Whatever. We’re now looking at an empty order book.

Then out of a clear grey skey my hippy partner Isis de Cambray calls. A local authority in the East Midlands is planning a Gateway to Renewal and they need some ‘edgy’ ideas. Fast! Luckily, Isis knows a Wiccan councillor there. A good outlinescheme, that’s all we need.

Isis and I agree that as the pitch is to clueless municipal provincial types we should play the haughty metropolitan card and just tell them what they want. A ‘tapas of landscaping appetisers’ with no real substance but lots of ‘green box-ticking’, which we’ll provide in the form of a fictional hessian-type material that you slip over box hedges to amplify your carbon credentials.
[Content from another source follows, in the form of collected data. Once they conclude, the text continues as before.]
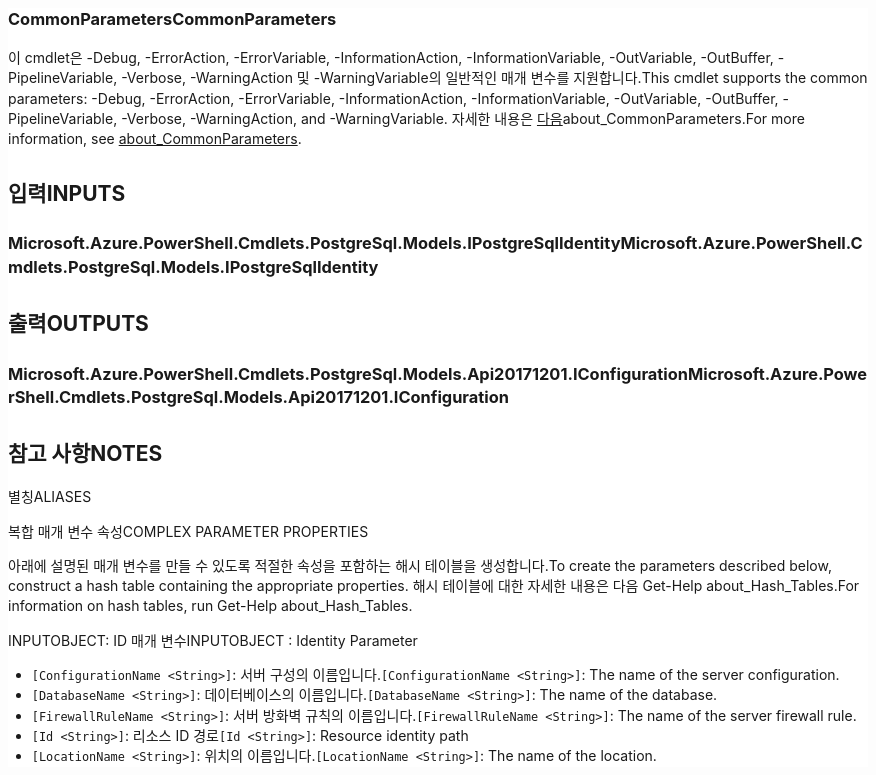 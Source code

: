 ### <span data-ttu-id="8b98f-129">CommonParameters</span><span class="sxs-lookup"><span data-stu-id="8b98f-129">CommonParameters</span></span>
<span data-ttu-id="8b98f-130">이 cmdlet은 -Debug, -ErrorAction, -ErrorVariable, -InformationAction, -InformationVariable, -OutVariable, -OutBuffer, -PipelineVariable, -Verbose, -WarningAction 및 -WarningVariable의 일반적인 매개 변수를 지원합니다.</span><span class="sxs-lookup"><span data-stu-id="8b98f-130">This cmdlet supports the common parameters: -Debug, -ErrorAction, -ErrorVariable, -InformationAction, -InformationVariable, -OutVariable, -OutBuffer, -PipelineVariable, -Verbose, -WarningAction, and -WarningVariable.</span></span> <span data-ttu-id="8b98f-131">자세한 내용은 [다음](http://go.microsoft.com/fwlink/?LinkID=113216)about_CommonParameters.</span><span class="sxs-lookup"><span data-stu-id="8b98f-131">For more information, see [about_CommonParameters](http://go.microsoft.com/fwlink/?LinkID=113216).</span></span>

## <span data-ttu-id="8b98f-132">입력</span><span class="sxs-lookup"><span data-stu-id="8b98f-132">INPUTS</span></span>

### <span data-ttu-id="8b98f-133">Microsoft.Azure.PowerShell.Cmdlets.PostgreSql.Models.IPostgreSqlIdentity</span><span class="sxs-lookup"><span data-stu-id="8b98f-133">Microsoft.Azure.PowerShell.Cmdlets.PostgreSql.Models.IPostgreSqlIdentity</span></span>

## <span data-ttu-id="8b98f-134">출력</span><span class="sxs-lookup"><span data-stu-id="8b98f-134">OUTPUTS</span></span>

### <span data-ttu-id="8b98f-135">Microsoft.Azure.PowerShell.Cmdlets.PostgreSql.Models.Api20171201.IConfiguration</span><span class="sxs-lookup"><span data-stu-id="8b98f-135">Microsoft.Azure.PowerShell.Cmdlets.PostgreSql.Models.Api20171201.IConfiguration</span></span>

## <span data-ttu-id="8b98f-136">참고 사항</span><span class="sxs-lookup"><span data-stu-id="8b98f-136">NOTES</span></span>

<span data-ttu-id="8b98f-137">별칭</span><span class="sxs-lookup"><span data-stu-id="8b98f-137">ALIASES</span></span>

<span data-ttu-id="8b98f-138">복합 매개 변수 속성</span><span class="sxs-lookup"><span data-stu-id="8b98f-138">COMPLEX PARAMETER PROPERTIES</span></span>

<span data-ttu-id="8b98f-139">아래에 설명된 매개 변수를 만들 수 있도록 적절한 속성을 포함하는 해시 테이블을 생성합니다.</span><span class="sxs-lookup"><span data-stu-id="8b98f-139">To create the parameters described below, construct a hash table containing the appropriate properties.</span></span> <span data-ttu-id="8b98f-140">해시 테이블에 대한 자세한 내용은 다음 Get-Help about_Hash_Tables.</span><span class="sxs-lookup"><span data-stu-id="8b98f-140">For information on hash tables, run Get-Help about_Hash_Tables.</span></span>


<span data-ttu-id="8b98f-141">INPUTOBJECT: <IPostgreSqlIdentity> ID 매개 변수</span><span class="sxs-lookup"><span data-stu-id="8b98f-141">INPUTOBJECT <IPostgreSqlIdentity>: Identity Parameter</span></span>
  - <span data-ttu-id="8b98f-142">`[ConfigurationName <String>]`: 서버 구성의 이름입니다.</span><span class="sxs-lookup"><span data-stu-id="8b98f-142">`[ConfigurationName <String>]`: The name of the server configuration.</span></span>
  - <span data-ttu-id="8b98f-143">`[DatabaseName <String>]`: 데이터베이스의 이름입니다.</span><span class="sxs-lookup"><span data-stu-id="8b98f-143">`[DatabaseName <String>]`: The name of the database.</span></span>
  - <span data-ttu-id="8b98f-144">`[FirewallRuleName <String>]`: 서버 방화벽 규칙의 이름입니다.</span><span class="sxs-lookup"><span data-stu-id="8b98f-144">`[FirewallRuleName <String>]`: The name of the server firewall rule.</span></span>
  - <span data-ttu-id="8b98f-145">`[Id <String>]`: 리소스 ID 경로</span><span class="sxs-lookup"><span data-stu-id="8b98f-145">`[Id <String>]`: Resource identity path</span></span>
  - <span data-ttu-id="8b98f-146">`[LocationName <String>]`: 위치의 이름입니다.</span><span class="sxs-lookup"><span data-stu-id="8b98f-146">`[LocationName <String>]`: The name of the location.</span></span> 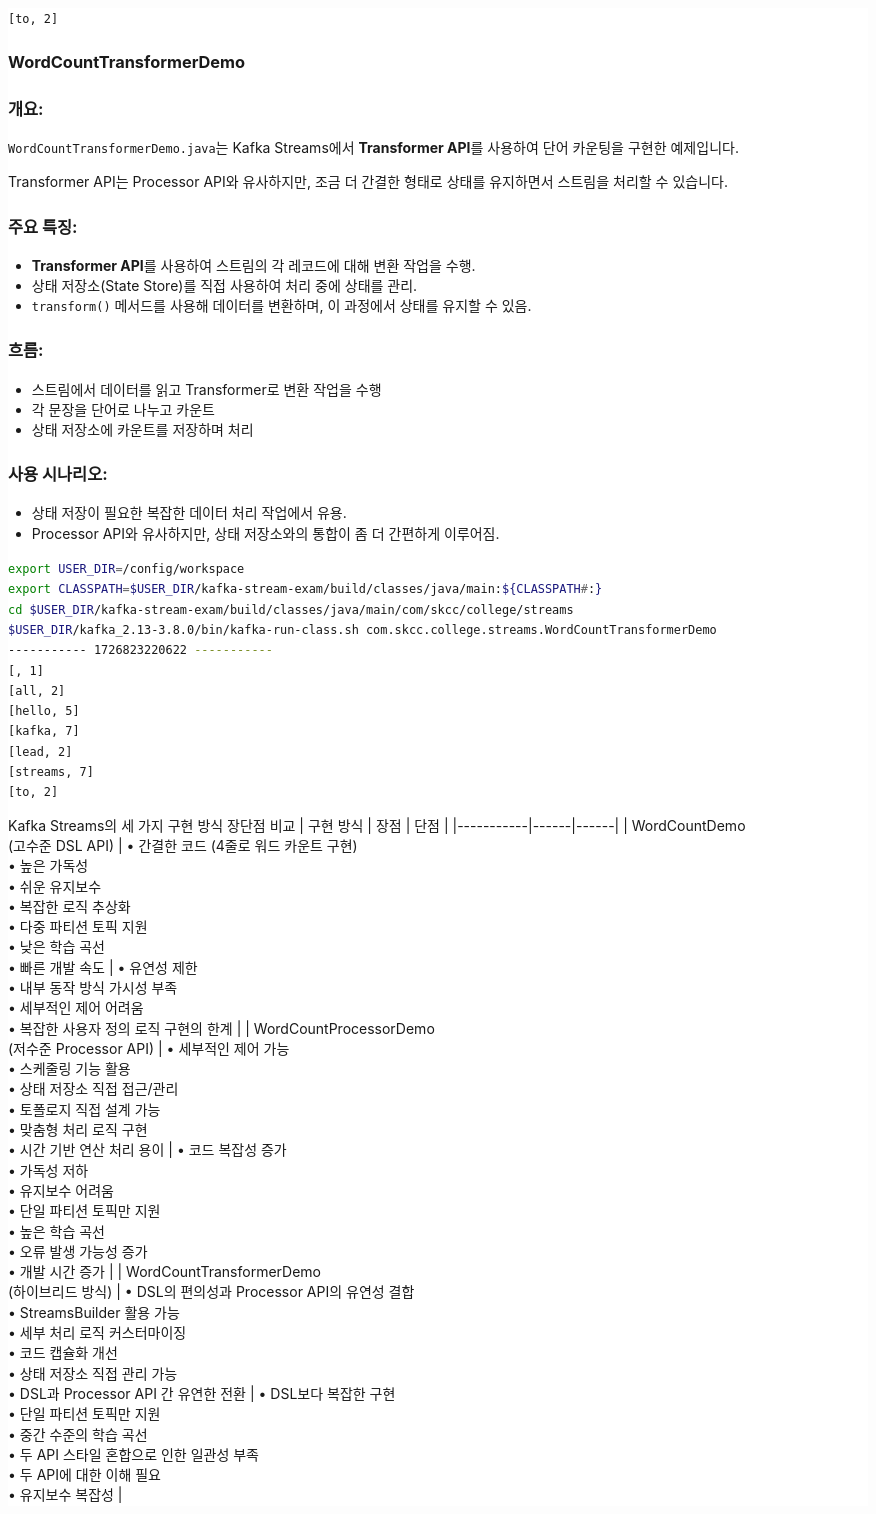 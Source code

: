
 ```bash
[to, 2]
```

### WordCountTransformerDemo

### 개요:

`WordCountTransformerDemo.java`는 Kafka Streams에서 **Transformer API**를 사용하여 단어 카운팅을 구현한 예제입니다. 

Transformer API는 Processor API와 유사하지만, 조금 더 간결한 형태로 상태를 유지하면서 스트림을 처리할 수 있습니다.

### 주요 특징:

- **Transformer API**를 사용하여 스트림의 각 레코드에 대해 변환 작업을 수행.
- 상태 저장소(State Store)를 직접 사용하여 처리 중에 상태를 관리.
- `transform()` 메서드를 사용해 데이터를 변환하며, 이 과정에서 상태를 유지할 수 있음.

### 흐름:

- 스트림에서 데이터를 읽고 Transformer로 변환 작업을 수행
- 각 문장을 단어로 나누고 카운트
- 상태 저장소에 카운트를 저장하며 처리

### 사용 시나리오:

- 상태 저장이 필요한 복잡한 데이터 처리 작업에서 유용.
- Processor API와 유사하지만, 상태 저장소와의 통합이 좀 더 간편하게 이루어짐.

```bash
export USER_DIR=/config/workspace
export CLASSPATH=$USER_DIR/kafka-stream-exam/build/classes/java/main:${CLASSPATH#:}
cd $USER_DIR/kafka-stream-exam/build/classes/java/main/com/skcc/college/streams
$USER_DIR/kafka_2.13-3.8.0/bin/kafka-run-class.sh com.skcc.college.streams.WordCountTransformerDemo
----------- 1726823220622 ----------- 
[, 1]
[all, 2]
[hello, 5]
[kafka, 7]
[lead, 2]
[streams, 7]
[to, 2]
```


Kafka Streams의 세 가지 구현 방식 장단점 비교
| 구현 방식 | 장점 | 단점 |
|-----------|------|------|
| WordCountDemo<br>(고수준 DSL API) | • 간결한 코드 (4줄로 워드 카운트 구현)<br>• 높은 가독성<br>• 쉬운 유지보수<br>• 복잡한 로직 추상화<br>• 다중 파티션 토픽 지원<br>• 낮은 학습 곡선<br>• 빠른 개발 속도 | • 유연성 제한<br>• 내부 동작 방식 가시성 부족<br>• 세부적인 제어 어려움<br>• 복잡한 사용자 정의 로직 구현의 한계 |
| WordCountProcessorDemo<br>(저수준 Processor API) | • 세부적인 제어 가능<br>• 스케줄링 기능 활용<br>• 상태 저장소 직접 접근/관리<br>• 토폴로지 직접 설계 가능<br>• 맞춤형 처리 로직 구현<br>• 시간 기반 연산 처리 용이 | • 코드 복잡성 증가<br>• 가독성 저하<br>• 유지보수 어려움<br>• 단일 파티션 토픽만 지원<br>• 높은 학습 곡선<br>• 오류 발생 가능성 증가<br>• 개발 시간 증가 |
| WordCountTransformerDemo<br>(하이브리드 방식) | • DSL의 편의성과 Processor API의 유연성 결합<br>• StreamsBuilder 활용 가능<br>• 세부 처리 로직 커스터마이징<br>• 코드 캡슐화 개선<br>• 상태 저장소 직접 관리 가능<br>• DSL과 Processor API 간 유연한 전환 | • DSL보다 복잡한 구현<br>• 단일 파티션 토픽만 지원<br>• 중간 수준의 학습 곡선<br>• 두 API 스타일 혼합으로 인한 일관성 부족<br>• 두 API에 대한 이해 필요<br>• 유지보수 복잡성 |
Possibly via some kind of spiritual resonance, we haven’t worked that bit out yet.

There will be a vertical mini-garden mounted on a wall of old bicycles and a recycling pun. And a U2 Rock Garden. And a ‘psychological garden’ challenging assumptions about gardens in a vaguely ‘mental’ way. There will be hanging baskets and swinging pergolas.

There will be a huge area ‘left blank for your civic inference’. In the middle of this will stand a hideous lump of art on the subject of war’s futility or the fundamental sameness of people, called Infinity and made by a local group of A-Level students.


Saturday. Hooray. They love our magic arborealism, but have asked us to include a ‘sensory garden’ as there are grants for these as long as they’re ‘value for money’.

Our solution is to blindfold all visitors and let them wander through a flint-walled maze containing aromatic plants, an electrified fence, a stray dog and a mischievous child armed with a water gun.

Sunday. Think about ‘anaesthetecture’ in the recliner, dividing it stylistically into ‘general’ and ‘local’.